## Material for this task
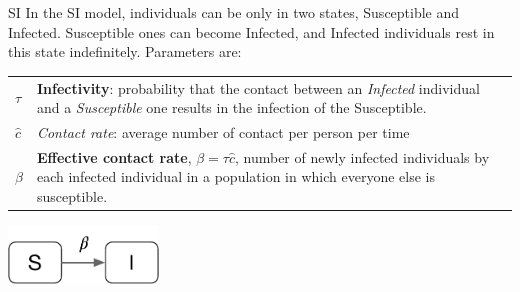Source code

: \documentclass[a4paper,11pt]{book}
\begin{document}
\begin{textbox}{SI}
In the SI model, individuals can be only in two states, Susceptible and Infected. Susceptible ones can become Infected, and Infected individuals rest in this state indefinitely. Parameters are:

\begin{tabular}{p{}|p{}}\scriptsize

$\tau$ & \textbf{Infectivity}: probability that the contact between an \textit{Infected} individual and a \textit{Susceptible} one results in the infection of the Susceptible. \\
$\hat{c}$ & \textit{Contact rate}: average number of contact per person per time \\
$\beta$ & \textbf{Effective contact rate}, $\beta=\tau\hat{c}$, number of newly infected individuals by each infected individual in a population in which everyone else is susceptible. 
\end{tabular}


\centering
\vspace{0.3cm}
\includegraphics[width=0.3\textwidth]{pics/SI.pdf}
\end{textbox}
\end{document}
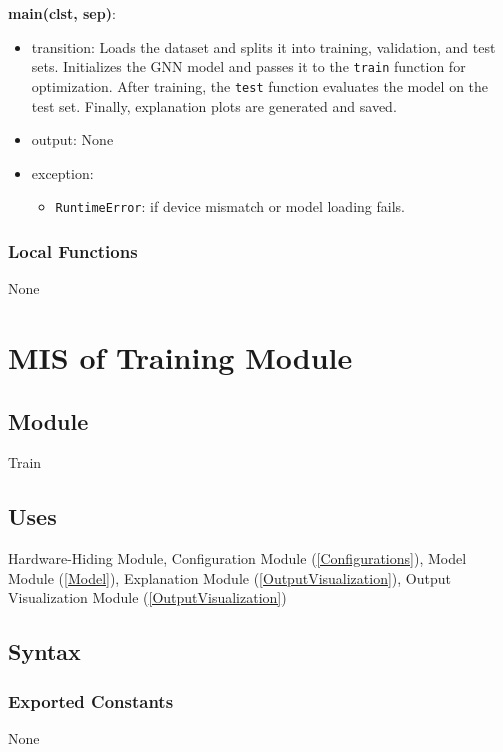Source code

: \documentclass[12pt, titlepage]{article}
\begin{document}
\noindent \textbf{main(clst, sep)}:
\begin{itemize}
  \item transition: Loads the dataset and splits it into training, validation, and test sets. Initializes the GNN model and passes it to the \texttt{train} function for optimization. After training, the \texttt{test} function evaluates the model on the test set. Finally, explanation plots are generated and saved.
  \item output: None
  \item exception:
  \begin{itemize}
    \item \texttt{RuntimeError}: if device mismatch or model loading fails.
  \end{itemize}
\end{itemize}

\subsubsection{Local Functions}
None







\section{MIS of Training Module} \label{Train} 

\subsection{Module}
Train

\subsection{Uses}
Hardware-Hiding Module, Configuration Module (\ref{Configurations}), Model Module (\ref{Model}), Explanation Module (\ref{OutputVisualization}), Output Visualization Module (\ref{OutputVisualization})

\subsection{Syntax}

\subsubsection{Exported Constants}
None
\end{document}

## Work request
Retype the data above exactly; pictures are not part of the copy.

## Result of this task
Source code

: \documentclass[a4paper,11pt]{book}
\begin{document}
\begin{textbox}{SI}
In the SI model, individuals can be only in two states, Susceptible and Infected. Susceptible ones can become Infected, and Infected individuals rest in this state indefinitely. Parameters are:

\begin{tabular}{p{}|p{}}\scriptsize

$\tau$ & \textbf{Infectivity}: probability that the contact between an \textit{Infected} individual and a \textit{Susceptible} one results in the infection of the Susceptible. \\
$\hat{c}$ & \textit{Contact rate}: average number of contact per person per time \\
$\beta$ & \textbf{Effective contact rate}, $\beta=\tau\hat{c}$, number of newly infected individuals by each infected individual in a population in which everyone else is susceptible. 
\end{tabular}


\centering
\vspace{0.3cm}
\includegraphics[width=0.3\textwidth]{pics/SI.pdf}
\end{textbox}
\end{document}
Source code

: \documentclass[12pt, titlepage]{article}
\begin{document}
\noindent \textbf{main(clst, sep)}:
\begin{itemize}
  \item transition: Loads the dataset and splits it into training, validation, and test sets. Initializes the GNN model and passes it to the \texttt{train} function for optimization. After training, the \texttt{test} function evaluates the model on the test set. Finally, explanation plots are generated and saved.
  \item output: None
  \item exception:
  \begin{itemize}
    \item \texttt{RuntimeError}: if device mismatch or model loading fails.
  \end{itemize}
\end{itemize}

\subsubsection{Local Functions}
None







\section{MIS of Training Module} \label{Train} 

\subsection{Module}
Train

\subsection{Uses}
Hardware-Hiding Module, Configuration Module (\ref{Configurations}), Model Module (\ref{Model}), Explanation Module (\ref{OutputVisualization}), Output Visualization Module (\ref{OutputVisualization})

\subsection{Syntax}

\subsubsection{Exported Constants}
None
\end{document}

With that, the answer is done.